* Required work *
Filter the data below for the string "proper" and copy each matching line.

=== Begin Enclosure ===

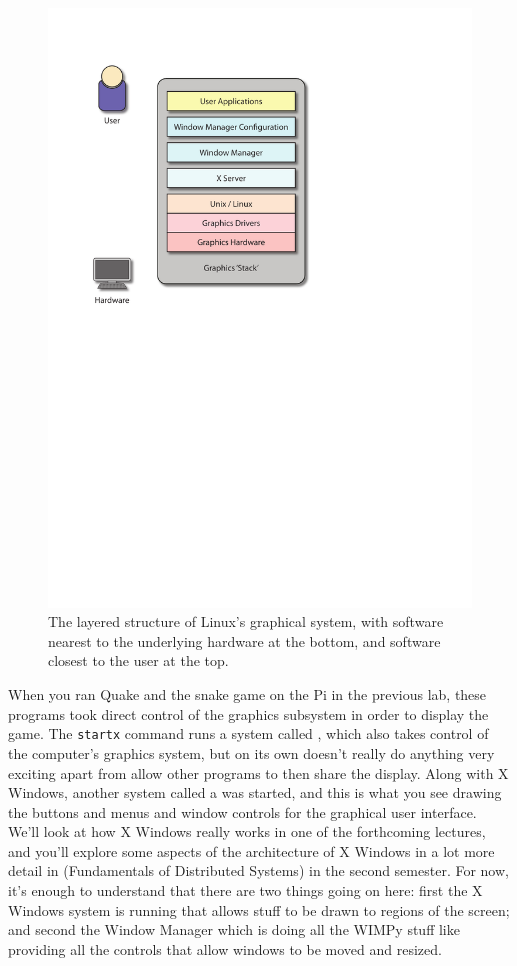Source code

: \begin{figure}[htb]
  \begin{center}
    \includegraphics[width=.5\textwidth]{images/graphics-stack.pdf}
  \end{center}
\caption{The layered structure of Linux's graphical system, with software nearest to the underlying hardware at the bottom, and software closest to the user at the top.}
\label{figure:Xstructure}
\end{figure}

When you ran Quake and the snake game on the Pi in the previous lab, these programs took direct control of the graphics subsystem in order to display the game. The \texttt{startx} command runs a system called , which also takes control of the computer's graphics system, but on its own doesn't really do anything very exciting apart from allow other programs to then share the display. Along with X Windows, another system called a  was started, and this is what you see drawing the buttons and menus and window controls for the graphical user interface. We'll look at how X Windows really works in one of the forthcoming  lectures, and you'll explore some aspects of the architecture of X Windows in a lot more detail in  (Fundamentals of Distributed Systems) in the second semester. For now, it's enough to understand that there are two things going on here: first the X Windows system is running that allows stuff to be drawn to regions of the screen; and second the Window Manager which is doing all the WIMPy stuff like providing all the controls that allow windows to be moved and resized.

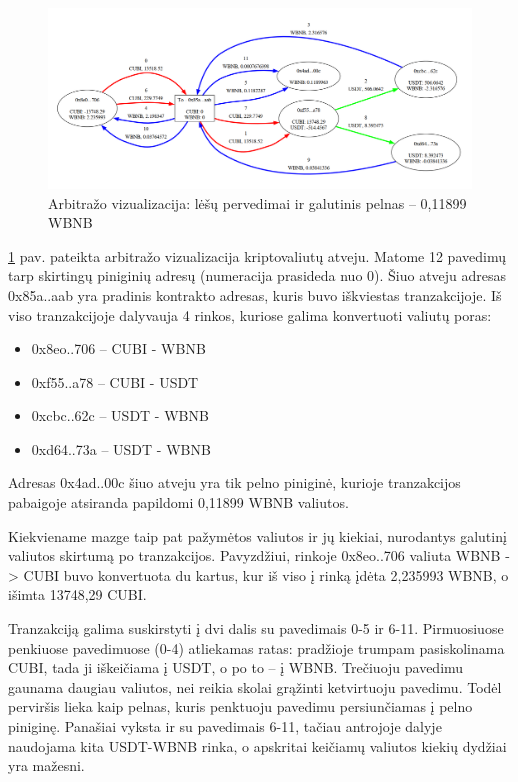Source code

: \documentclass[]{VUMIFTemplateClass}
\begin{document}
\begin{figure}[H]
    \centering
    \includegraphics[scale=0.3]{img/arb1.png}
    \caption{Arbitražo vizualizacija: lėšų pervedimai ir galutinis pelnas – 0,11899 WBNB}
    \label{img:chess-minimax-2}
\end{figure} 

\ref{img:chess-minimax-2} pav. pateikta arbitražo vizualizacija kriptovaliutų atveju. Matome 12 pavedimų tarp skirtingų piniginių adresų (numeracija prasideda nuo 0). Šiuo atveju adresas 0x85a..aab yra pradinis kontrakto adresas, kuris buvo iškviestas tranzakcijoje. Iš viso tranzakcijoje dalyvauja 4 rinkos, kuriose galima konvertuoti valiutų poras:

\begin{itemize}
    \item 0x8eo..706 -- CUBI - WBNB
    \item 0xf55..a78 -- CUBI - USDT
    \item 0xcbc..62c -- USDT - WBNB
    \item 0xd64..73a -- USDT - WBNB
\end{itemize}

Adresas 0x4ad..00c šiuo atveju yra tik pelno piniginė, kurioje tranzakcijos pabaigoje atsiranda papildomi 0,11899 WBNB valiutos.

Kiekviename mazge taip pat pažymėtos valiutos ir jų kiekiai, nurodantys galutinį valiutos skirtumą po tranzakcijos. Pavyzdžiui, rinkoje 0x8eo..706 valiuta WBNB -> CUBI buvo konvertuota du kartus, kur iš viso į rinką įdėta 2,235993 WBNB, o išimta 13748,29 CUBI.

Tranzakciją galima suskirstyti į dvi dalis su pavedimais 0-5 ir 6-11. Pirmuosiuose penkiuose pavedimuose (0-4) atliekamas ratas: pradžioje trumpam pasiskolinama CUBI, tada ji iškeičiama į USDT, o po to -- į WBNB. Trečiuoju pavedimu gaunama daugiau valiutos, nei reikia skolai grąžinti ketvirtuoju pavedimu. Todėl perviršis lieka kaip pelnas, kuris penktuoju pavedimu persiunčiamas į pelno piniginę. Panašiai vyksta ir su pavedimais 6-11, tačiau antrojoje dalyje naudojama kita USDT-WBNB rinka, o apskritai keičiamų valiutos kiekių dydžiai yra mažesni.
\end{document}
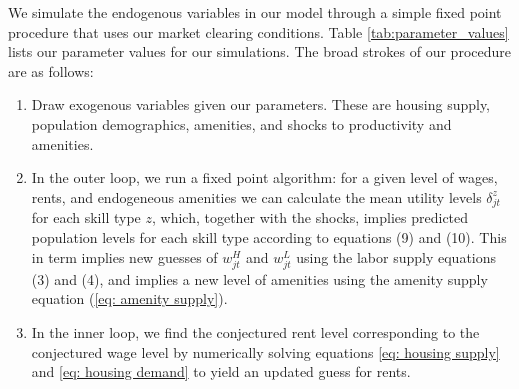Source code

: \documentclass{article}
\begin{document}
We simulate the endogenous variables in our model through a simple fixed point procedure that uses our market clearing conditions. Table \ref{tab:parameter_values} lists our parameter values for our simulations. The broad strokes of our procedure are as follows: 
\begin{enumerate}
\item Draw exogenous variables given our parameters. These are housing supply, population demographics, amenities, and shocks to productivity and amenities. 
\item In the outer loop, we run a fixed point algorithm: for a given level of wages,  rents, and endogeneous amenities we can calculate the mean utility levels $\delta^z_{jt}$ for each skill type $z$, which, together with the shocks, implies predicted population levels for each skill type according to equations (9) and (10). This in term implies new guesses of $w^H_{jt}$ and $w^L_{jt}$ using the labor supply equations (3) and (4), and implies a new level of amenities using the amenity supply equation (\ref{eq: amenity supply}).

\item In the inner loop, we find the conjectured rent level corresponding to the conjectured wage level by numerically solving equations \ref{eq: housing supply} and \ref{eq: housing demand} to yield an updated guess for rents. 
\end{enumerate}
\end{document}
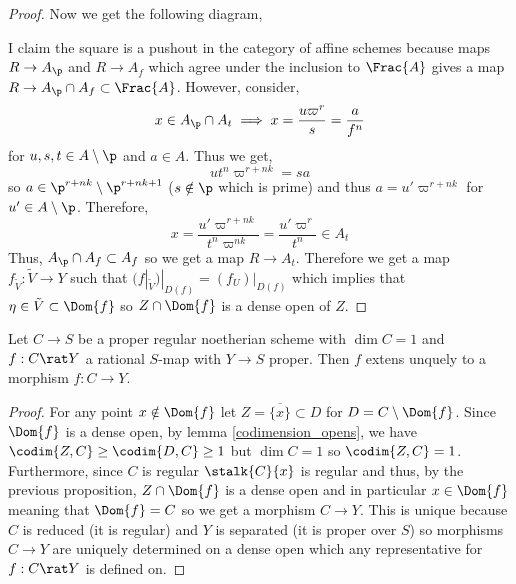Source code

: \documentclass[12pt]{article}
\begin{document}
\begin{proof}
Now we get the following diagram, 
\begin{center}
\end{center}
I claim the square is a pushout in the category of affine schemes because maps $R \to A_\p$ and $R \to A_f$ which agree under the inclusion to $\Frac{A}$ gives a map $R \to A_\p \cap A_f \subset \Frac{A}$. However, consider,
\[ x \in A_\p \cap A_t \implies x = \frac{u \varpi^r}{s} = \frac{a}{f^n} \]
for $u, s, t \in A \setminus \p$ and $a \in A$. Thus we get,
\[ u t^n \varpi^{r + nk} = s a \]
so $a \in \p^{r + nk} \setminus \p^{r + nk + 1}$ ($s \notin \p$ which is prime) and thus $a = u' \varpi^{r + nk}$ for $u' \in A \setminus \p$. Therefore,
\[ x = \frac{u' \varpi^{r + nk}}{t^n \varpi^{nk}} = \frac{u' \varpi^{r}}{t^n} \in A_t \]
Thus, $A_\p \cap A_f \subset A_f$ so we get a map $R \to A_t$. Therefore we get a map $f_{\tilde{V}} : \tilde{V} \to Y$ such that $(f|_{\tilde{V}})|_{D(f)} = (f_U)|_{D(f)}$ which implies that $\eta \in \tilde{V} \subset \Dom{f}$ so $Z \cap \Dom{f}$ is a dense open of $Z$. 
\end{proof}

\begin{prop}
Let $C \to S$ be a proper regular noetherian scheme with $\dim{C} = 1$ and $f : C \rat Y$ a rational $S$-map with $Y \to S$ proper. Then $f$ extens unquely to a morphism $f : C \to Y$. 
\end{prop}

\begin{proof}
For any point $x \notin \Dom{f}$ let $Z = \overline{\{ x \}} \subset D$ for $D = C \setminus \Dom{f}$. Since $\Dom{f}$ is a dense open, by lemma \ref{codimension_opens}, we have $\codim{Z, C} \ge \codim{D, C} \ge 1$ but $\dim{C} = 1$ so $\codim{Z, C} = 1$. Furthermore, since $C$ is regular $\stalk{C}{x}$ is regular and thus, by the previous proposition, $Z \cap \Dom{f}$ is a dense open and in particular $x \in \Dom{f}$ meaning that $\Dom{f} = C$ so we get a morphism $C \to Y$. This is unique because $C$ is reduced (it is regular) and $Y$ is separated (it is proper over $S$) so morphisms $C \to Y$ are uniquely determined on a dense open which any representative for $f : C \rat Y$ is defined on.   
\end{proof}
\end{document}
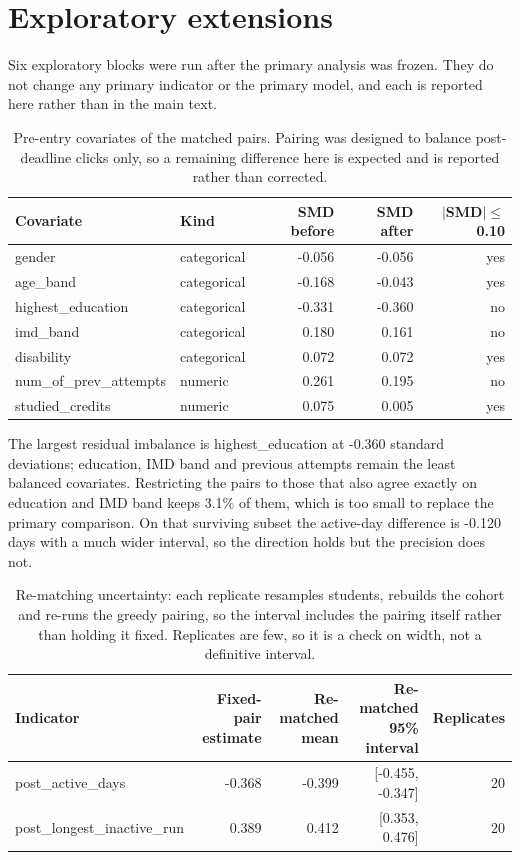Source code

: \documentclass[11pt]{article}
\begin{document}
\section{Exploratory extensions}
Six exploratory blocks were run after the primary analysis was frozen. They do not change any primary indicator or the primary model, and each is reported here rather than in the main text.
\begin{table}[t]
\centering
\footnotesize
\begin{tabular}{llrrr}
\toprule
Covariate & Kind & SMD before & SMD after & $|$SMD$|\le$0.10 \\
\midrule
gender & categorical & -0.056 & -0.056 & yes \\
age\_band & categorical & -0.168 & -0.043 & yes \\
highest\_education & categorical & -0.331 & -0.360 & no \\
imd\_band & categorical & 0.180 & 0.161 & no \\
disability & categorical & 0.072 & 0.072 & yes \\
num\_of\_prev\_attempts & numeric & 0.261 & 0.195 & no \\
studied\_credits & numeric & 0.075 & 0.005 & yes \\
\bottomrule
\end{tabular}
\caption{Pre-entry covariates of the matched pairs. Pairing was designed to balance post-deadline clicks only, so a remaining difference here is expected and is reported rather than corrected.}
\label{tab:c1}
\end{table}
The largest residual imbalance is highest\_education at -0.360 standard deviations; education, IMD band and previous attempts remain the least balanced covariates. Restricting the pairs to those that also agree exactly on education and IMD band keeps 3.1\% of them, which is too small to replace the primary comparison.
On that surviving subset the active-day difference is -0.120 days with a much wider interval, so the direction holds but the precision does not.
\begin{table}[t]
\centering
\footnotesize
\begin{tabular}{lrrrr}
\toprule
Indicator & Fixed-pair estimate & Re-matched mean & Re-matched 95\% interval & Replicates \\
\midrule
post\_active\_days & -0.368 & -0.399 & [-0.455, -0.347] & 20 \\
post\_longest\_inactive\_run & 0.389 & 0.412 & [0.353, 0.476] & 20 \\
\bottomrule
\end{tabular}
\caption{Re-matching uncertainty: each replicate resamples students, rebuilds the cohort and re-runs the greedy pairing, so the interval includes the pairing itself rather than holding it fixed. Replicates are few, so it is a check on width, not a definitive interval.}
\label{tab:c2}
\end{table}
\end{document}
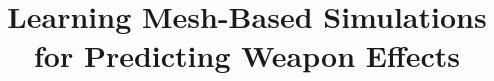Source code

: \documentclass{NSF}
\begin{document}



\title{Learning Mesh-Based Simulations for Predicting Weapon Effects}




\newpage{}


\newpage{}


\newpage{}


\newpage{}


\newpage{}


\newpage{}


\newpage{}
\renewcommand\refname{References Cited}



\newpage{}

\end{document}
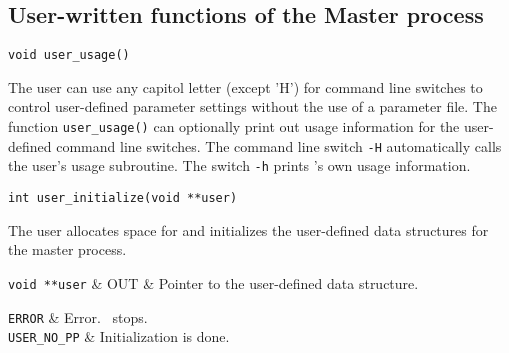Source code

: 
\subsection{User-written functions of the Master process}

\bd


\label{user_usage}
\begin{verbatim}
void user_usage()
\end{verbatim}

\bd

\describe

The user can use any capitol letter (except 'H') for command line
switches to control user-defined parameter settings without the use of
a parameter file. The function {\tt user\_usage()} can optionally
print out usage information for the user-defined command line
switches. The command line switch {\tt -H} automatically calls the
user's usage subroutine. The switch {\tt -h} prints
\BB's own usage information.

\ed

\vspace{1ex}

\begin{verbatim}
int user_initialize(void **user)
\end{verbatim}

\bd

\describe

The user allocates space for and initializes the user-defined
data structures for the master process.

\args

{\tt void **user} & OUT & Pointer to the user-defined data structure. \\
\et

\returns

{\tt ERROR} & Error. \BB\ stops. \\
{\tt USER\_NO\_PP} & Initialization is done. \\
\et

=== End Enclosure ===

* Result of this task *
Let $C \to S$ be a proper regular noetherian scheme with $\dim{C} = 1$ and $f : C \rat Y$ a rational $S$-map with $Y \to S$ proper. Then $f$ extens unquely to a morphism $f : C \to Y$. 
For any point $x \notin \Dom{f}$ let $Z = \overline{\{ x \}} \subset D$ for $D = C \setminus \Dom{f}$. Since $\Dom{f}$ is a dense open, by lemma \ref{codimension_opens}, we have $\codim{Z, C} \ge \codim{D, C} \ge 1$ but $\dim{C} = 1$ so $\codim{Z, C} = 1$. Furthermore, since $C$ is regular $\stalk{C}{x}$ is regular and thus, by the previous proposition, $Z \cap \Dom{f}$ is a dense open and in particular $x \in \Dom{f}$ meaning that $\Dom{f} = C$ so we get a morphism $C \to Y$. This is unique because $C$ is reduced (it is regular) and $Y$ is separated (it is proper over $S$) so morphisms $C \to Y$ are uniquely determined on a dense open which any representative for $f : C \rat Y$ is defined on.   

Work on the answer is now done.